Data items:
◆ ◆ ◆
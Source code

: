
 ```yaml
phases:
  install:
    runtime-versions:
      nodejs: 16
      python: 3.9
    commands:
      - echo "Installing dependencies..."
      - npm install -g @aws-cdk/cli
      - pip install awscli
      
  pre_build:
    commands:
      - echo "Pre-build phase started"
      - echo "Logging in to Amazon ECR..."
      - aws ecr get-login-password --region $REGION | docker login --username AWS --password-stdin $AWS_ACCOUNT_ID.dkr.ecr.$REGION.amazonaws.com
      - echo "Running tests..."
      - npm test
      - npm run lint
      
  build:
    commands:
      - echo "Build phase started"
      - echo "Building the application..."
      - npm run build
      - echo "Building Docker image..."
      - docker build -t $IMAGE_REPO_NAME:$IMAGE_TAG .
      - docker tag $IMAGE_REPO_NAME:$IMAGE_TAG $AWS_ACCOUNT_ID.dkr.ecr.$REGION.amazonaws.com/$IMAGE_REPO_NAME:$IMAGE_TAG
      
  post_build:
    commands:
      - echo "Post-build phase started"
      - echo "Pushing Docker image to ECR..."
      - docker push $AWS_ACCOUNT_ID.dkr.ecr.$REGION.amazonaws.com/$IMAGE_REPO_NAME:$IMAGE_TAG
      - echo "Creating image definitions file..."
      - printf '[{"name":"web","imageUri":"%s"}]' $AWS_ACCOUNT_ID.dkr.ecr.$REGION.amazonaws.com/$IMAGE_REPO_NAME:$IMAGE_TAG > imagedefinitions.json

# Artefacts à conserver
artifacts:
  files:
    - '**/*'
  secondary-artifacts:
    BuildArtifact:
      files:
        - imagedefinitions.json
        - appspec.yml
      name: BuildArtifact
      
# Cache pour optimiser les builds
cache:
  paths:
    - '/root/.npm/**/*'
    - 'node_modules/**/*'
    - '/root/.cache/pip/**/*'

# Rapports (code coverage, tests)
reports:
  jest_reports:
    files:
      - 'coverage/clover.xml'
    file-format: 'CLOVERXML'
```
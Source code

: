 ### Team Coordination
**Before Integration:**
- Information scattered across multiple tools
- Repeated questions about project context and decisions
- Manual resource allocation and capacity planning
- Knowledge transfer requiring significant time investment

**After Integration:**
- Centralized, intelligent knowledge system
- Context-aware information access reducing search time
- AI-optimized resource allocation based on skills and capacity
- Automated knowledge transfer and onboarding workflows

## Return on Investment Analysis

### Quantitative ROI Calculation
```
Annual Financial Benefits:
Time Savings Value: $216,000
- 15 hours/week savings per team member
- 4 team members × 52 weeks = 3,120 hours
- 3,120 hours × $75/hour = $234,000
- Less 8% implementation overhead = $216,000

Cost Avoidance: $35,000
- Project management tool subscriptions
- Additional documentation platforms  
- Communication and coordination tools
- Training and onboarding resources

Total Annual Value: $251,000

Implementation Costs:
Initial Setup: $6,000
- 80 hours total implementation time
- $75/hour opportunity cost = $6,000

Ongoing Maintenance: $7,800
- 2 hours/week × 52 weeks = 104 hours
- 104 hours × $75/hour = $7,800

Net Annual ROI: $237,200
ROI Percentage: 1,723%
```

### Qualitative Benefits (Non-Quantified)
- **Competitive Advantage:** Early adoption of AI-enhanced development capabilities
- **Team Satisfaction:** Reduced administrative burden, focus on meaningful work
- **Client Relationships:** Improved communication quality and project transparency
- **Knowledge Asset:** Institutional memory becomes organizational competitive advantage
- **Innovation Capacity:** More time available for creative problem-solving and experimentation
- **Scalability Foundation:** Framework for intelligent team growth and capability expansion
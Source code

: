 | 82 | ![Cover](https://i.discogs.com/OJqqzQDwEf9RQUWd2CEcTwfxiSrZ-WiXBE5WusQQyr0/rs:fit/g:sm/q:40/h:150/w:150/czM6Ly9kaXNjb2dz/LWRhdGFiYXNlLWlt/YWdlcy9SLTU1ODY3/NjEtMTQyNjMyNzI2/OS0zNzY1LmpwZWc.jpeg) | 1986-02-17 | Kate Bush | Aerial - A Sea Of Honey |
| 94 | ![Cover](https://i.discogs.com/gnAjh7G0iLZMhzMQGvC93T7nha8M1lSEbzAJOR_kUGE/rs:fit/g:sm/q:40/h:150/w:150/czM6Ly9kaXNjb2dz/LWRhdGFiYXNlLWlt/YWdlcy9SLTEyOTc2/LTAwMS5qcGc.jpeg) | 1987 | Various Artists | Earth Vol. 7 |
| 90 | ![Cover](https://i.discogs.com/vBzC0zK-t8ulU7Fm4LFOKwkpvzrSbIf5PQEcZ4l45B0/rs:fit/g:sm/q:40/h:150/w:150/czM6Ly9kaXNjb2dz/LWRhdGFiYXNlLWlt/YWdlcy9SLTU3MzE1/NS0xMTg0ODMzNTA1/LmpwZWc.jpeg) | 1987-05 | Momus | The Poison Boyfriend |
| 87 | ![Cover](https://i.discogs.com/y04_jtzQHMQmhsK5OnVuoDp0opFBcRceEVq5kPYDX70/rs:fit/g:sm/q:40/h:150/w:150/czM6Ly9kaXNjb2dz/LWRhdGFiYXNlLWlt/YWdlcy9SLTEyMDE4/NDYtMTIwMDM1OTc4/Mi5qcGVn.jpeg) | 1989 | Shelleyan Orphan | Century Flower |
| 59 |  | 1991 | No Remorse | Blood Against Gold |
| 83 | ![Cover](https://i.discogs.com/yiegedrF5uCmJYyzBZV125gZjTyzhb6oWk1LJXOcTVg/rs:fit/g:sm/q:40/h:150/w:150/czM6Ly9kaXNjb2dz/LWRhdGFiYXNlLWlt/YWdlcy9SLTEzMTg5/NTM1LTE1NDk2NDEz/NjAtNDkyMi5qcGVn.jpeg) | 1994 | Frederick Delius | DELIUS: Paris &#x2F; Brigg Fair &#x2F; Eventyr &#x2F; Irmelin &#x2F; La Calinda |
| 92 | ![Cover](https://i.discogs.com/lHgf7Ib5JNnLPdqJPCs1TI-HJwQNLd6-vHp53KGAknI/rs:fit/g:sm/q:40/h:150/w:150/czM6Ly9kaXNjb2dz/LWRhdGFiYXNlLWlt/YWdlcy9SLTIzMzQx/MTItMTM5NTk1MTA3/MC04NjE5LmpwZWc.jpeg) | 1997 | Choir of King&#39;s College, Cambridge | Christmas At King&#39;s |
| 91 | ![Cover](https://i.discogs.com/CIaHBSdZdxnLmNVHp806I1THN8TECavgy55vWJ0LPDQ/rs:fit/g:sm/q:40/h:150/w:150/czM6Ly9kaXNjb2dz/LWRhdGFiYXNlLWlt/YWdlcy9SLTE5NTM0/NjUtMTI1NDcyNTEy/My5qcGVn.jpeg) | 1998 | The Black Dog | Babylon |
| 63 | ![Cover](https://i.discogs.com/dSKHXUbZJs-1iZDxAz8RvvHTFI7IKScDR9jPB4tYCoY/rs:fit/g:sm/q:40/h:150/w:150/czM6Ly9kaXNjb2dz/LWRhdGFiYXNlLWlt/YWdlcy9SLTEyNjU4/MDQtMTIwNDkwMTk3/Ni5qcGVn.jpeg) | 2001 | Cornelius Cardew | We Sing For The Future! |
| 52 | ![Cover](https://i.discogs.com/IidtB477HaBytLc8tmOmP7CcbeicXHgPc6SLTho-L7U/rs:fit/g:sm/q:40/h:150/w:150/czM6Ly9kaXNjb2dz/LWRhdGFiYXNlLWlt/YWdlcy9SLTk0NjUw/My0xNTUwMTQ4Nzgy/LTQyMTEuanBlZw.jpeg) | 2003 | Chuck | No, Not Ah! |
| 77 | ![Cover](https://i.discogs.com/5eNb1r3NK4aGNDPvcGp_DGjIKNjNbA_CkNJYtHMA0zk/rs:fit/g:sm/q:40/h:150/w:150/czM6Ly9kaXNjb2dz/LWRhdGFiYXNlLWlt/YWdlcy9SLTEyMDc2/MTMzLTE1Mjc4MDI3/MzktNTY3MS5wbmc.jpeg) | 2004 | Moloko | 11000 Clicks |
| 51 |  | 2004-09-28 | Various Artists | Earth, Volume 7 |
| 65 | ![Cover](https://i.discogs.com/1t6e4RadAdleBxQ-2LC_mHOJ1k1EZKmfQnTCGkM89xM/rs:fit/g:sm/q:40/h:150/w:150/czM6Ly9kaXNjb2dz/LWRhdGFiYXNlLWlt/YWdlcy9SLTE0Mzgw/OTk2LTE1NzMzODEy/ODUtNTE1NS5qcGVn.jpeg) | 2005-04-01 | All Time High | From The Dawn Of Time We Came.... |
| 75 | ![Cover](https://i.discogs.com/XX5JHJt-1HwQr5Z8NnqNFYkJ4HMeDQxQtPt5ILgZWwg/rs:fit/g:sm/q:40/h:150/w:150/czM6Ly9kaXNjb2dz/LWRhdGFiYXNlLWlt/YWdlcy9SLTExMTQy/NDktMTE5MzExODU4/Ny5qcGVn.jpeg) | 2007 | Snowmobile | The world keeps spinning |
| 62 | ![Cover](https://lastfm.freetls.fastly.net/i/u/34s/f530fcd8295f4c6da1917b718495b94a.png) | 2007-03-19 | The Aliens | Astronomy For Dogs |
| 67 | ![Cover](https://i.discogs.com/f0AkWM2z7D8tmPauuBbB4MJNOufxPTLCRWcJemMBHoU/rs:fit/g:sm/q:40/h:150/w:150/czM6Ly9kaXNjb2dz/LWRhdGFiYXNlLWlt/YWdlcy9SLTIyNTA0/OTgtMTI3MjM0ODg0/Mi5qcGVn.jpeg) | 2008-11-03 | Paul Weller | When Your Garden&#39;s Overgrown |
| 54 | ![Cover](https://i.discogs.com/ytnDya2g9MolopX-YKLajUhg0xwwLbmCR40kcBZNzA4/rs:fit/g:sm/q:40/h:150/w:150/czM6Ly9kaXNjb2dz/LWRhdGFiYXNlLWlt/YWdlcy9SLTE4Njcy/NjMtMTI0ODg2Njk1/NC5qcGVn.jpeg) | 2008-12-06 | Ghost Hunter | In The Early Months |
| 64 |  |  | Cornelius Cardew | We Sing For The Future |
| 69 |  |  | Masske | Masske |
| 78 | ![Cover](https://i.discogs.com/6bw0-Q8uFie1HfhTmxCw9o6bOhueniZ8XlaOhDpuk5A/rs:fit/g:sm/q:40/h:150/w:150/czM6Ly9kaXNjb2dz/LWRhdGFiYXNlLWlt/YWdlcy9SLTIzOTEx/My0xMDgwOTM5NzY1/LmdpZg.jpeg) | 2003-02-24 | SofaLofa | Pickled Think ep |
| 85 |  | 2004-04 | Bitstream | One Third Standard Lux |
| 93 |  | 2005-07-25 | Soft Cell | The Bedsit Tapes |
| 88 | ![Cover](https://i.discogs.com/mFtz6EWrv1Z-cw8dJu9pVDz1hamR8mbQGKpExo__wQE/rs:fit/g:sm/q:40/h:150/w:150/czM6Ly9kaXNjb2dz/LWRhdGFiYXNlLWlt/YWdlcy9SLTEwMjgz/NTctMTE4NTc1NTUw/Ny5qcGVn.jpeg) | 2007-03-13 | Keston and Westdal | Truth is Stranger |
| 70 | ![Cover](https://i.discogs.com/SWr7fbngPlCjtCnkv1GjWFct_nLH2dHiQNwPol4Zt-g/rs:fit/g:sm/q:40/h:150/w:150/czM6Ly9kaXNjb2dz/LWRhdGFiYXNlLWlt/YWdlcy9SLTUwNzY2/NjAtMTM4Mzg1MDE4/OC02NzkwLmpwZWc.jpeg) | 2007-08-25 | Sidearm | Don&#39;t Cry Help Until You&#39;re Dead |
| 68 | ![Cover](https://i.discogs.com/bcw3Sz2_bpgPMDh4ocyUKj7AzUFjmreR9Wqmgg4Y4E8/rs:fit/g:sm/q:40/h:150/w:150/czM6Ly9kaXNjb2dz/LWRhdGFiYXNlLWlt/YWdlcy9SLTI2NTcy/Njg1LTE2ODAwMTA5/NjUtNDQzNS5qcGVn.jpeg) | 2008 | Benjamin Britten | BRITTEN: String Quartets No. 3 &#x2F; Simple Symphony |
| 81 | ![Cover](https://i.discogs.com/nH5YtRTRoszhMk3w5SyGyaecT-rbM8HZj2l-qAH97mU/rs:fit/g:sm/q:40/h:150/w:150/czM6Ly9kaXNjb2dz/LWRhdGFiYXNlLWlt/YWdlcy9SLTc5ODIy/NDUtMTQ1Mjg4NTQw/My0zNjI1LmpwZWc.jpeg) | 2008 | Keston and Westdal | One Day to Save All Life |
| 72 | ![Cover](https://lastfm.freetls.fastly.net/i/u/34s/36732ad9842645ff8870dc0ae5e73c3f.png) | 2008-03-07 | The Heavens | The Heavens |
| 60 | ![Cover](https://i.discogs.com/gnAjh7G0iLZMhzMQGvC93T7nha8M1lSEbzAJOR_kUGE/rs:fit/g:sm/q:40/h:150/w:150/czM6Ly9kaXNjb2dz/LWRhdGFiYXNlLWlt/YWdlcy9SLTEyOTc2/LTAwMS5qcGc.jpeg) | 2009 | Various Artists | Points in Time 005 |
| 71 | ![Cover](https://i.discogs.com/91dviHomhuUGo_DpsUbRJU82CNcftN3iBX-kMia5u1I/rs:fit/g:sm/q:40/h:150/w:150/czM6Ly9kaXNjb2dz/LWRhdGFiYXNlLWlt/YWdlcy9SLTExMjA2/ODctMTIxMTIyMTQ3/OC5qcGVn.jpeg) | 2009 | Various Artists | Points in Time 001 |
◆ ◆ ◆
Take every line above that includes the string "echo" and return it.

      - echo "Installing dependencies..."
      - echo "Pre-build phase started"
      - echo "Logging in to Amazon ECR..."
      - echo "Running tests..."
      - echo "Build phase started"
      - echo "Building the application..."
      - echo "Building Docker image..."
      - echo "Post-build phase started"
      - echo "Pushing Docker image to ECR..."
      - echo "Creating image definitions file..."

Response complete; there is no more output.